[Given information Boundary: Start]

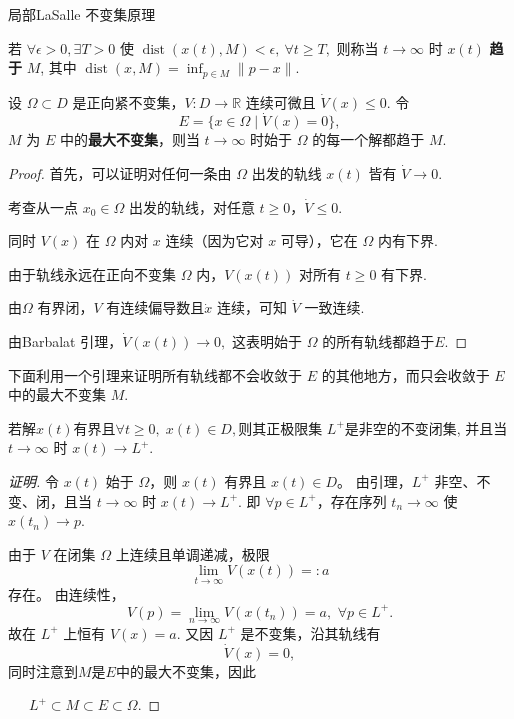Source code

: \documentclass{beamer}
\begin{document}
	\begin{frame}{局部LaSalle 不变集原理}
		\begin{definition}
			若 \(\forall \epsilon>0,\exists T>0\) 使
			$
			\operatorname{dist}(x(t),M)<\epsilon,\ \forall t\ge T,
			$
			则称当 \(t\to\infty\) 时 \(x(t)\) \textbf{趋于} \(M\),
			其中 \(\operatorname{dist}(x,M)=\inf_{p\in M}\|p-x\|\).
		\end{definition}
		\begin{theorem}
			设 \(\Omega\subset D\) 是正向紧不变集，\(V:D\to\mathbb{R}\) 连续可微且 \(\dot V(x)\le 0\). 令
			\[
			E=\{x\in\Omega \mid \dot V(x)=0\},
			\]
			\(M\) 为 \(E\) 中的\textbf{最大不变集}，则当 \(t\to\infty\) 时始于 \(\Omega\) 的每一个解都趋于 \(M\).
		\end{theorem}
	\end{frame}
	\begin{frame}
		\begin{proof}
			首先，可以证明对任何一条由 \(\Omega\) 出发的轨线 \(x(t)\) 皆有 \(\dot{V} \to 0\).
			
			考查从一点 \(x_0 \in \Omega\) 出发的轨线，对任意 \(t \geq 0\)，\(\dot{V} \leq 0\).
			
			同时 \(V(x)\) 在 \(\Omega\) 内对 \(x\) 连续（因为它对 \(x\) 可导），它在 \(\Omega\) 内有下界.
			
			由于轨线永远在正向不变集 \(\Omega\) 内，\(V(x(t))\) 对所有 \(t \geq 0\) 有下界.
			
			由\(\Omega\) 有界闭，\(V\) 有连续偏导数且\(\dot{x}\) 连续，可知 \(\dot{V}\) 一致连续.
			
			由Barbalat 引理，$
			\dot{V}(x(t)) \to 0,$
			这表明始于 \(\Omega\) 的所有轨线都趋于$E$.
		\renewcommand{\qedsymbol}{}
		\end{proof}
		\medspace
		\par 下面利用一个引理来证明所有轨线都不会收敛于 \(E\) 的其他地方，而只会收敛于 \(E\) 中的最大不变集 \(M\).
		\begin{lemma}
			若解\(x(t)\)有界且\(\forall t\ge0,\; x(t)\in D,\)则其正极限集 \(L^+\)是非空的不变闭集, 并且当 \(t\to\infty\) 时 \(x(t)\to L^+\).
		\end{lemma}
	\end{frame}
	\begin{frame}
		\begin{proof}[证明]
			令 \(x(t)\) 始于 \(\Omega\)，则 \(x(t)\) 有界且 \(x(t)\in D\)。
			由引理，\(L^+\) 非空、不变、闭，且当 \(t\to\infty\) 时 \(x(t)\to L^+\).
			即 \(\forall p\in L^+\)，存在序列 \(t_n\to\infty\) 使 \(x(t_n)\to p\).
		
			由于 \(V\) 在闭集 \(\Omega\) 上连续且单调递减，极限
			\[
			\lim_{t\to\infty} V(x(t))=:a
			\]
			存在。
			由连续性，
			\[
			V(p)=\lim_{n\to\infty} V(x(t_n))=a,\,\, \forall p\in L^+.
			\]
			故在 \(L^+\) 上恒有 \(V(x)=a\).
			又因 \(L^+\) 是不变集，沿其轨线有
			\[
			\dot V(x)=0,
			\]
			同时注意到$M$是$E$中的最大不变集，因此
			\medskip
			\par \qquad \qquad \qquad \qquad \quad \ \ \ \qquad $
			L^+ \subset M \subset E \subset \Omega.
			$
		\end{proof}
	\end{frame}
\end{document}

[Given information Boundary: End]

● **Exercise goal**: What you return must match the data above exactly, with no images included.

● **Result**:
Source code

: \documentclass{beamer}
\begin{document}
	\begin{frame}{局部LaSalle 不变集原理}
		\begin{definition}
			若 \(\forall \epsilon>0,\exists T>0\) 使
			$
			\operatorname{dist}(x(t),M)<\epsilon,\ \forall t\ge T,
			$
			则称当 \(t\to\infty\) 时 \(x(t)\) \textbf{趋于} \(M\),
			其中 \(\operatorname{dist}(x,M)=\inf_{p\in M}\|p-x\|\).
		\end{definition}
		\begin{theorem}
			设 \(\Omega\subset D\) 是正向紧不变集，\(V:D\to\mathbb{R}\) 连续可微且 \(\dot V(x)\le 0\). 令
			\[
			E=\{x\in\Omega \mid \dot V(x)=0\},
			\]
			\(M\) 为 \(E\) 中的\textbf{最大不变集}，则当 \(t\to\infty\) 时始于 \(\Omega\) 的每一个解都趋于 \(M\).
		\end{theorem}
	\end{frame}
	\begin{frame}
		\begin{proof}
			首先，可以证明对任何一条由 \(\Omega\) 出发的轨线 \(x(t)\) 皆有 \(\dot{V} \to 0\).
			
			考查从一点 \(x_0 \in \Omega\) 出发的轨线，对任意 \(t \geq 0\)，\(\dot{V} \leq 0\).
			
			同时 \(V(x)\) 在 \(\Omega\) 内对 \(x\) 连续（因为它对 \(x\) 可导），它在 \(\Omega\) 内有下界.
			
			由于轨线永远在正向不变集 \(\Omega\) 内，\(V(x(t))\) 对所有 \(t \geq 0\) 有下界.
			
			由\(\Omega\) 有界闭，\(V\) 有连续偏导数且\(\dot{x}\) 连续，可知 \(\dot{V}\) 一致连续.
			
			由Barbalat 引理，$
			\dot{V}(x(t)) \to 0,$
			这表明始于 \(\Omega\) 的所有轨线都趋于$E$.
		\renewcommand{\qedsymbol}{}
		\end{proof}
		\medspace
		\par 下面利用一个引理来证明所有轨线都不会收敛于 \(E\) 的其他地方，而只会收敛于 \(E\) 中的最大不变集 \(M\).
		\begin{lemma}
			若解\(x(t)\)有界且\(\forall t\ge0,\; x(t)\in D,\)则其正极限集 \(L^+\)是非空的不变闭集, 并且当 \(t\to\infty\) 时 \(x(t)\to L^+\).
		\end{lemma}
	\end{frame}
	\begin{frame}
		\begin{proof}[证明]
			令 \(x(t)\) 始于 \(\Omega\)，则 \(x(t)\) 有界且 \(x(t)\in D\)。
			由引理，\(L^+\) 非空、不变、闭，且当 \(t\to\infty\) 时 \(x(t)\to L^+\).
			即 \(\forall p\in L^+\)，存在序列 \(t_n\to\infty\) 使 \(x(t_n)\to p\).
		
			由于 \(V\) 在闭集 \(\Omega\) 上连续且单调递减，极限
			\[
			\lim_{t\to\infty} V(x(t))=:a
			\]
			存在。
			由连续性，
			\[
			V(p)=\lim_{n\to\infty} V(x(t_n))=a,\,\, \forall p\in L^+.
			\]
			故在 \(L^+\) 上恒有 \(V(x)=a\).
			又因 \(L^+\) 是不变集，沿其轨线有
			\[
			\dot V(x)=0,
			\]
			同时注意到$M$是$E$中的最大不变集，因此
			\medskip
			\par \qquad \qquad \qquad \qquad \quad \ \ \ \qquad $
			L^+ \subset M \subset E \subset \Omega.
			$
		\end{proof}
	\end{frame}
\end{document}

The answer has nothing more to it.